2人の出会いは3~4年前の市内のアコースティックライブ。歌を披露する久美さんについて「言葉で表せないくらい素敵な歌声だった」と振り返る。以降、出演するイベントには可能な限り足を運び、最前列で応援し続けた中村さん。だが、そんな日々を突然、病魔が襲った。
昨年7月、大動脈解離を発症。ベッドから起き上がれない日々が続き、将来への不安にさいなまれていた中村さんを救ったのは久美さんだった。「寝たきりにならないでね」。見舞いに来た久美さんの一言が、中村さんをリハビリに向かわせた。
現在でも、左足にまひが残っており、杖を使いながらでも長距離の歩行は難しい。1人での車いす移動も制限があり、「東京へ行きたいが、身体的に無理。地元でできることをやろう」と、初めて東京のステージに立つ久美さんらのため「エロティック東三河」の情報をSNSで熱心に発信してきた。
そんな中、絆づくりも目的に掲げる主催団体の寿プロジェクト側が、中村さんを六本木へ招待しようと計画。福祉車両のレンタル代と介護スタッフ2人の人件費を工面した。
「瞬きせずに目と心に焼き付けたい」と中村さん。
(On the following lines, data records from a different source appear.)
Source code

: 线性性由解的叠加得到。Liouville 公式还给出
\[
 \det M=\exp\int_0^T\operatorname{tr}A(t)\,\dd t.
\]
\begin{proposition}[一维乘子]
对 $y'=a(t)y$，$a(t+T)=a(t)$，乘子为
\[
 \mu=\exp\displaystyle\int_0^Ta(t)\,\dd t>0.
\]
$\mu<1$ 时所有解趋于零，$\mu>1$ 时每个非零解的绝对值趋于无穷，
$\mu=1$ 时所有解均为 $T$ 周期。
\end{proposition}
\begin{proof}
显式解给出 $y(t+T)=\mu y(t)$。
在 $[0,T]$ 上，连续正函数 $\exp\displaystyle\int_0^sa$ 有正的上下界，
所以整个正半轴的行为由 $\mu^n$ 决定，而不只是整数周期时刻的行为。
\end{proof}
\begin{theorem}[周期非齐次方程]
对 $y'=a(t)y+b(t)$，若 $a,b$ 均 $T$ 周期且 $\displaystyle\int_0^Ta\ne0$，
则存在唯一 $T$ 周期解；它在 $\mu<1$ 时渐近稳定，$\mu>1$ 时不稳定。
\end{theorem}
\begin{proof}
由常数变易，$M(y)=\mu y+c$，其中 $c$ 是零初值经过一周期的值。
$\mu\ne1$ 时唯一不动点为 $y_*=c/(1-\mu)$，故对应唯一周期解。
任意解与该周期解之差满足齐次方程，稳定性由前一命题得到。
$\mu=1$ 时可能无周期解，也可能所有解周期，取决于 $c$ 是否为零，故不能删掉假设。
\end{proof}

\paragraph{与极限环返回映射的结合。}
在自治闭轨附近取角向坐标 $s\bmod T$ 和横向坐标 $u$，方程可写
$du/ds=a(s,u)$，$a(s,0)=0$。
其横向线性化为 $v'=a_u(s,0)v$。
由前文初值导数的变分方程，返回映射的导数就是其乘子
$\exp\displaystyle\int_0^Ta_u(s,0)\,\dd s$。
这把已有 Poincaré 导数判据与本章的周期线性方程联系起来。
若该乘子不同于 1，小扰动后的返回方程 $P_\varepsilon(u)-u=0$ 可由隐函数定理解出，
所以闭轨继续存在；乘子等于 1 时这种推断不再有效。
久美さんへ「最高の歌声を響かせてほしい」と願う。
エロティック東三河では、東三河の食を紹介するブースやお祭りステージとして「豊橋鬼祭」(豊橋市)や「花祭」(東栄町)などの披露があるほか、久美さんらご当地歌手、田原出身のお笑いコンビ・オアシズ、豊橋出身のモデル桃月なしこさんらが登壇し、イベントを盛り上げる。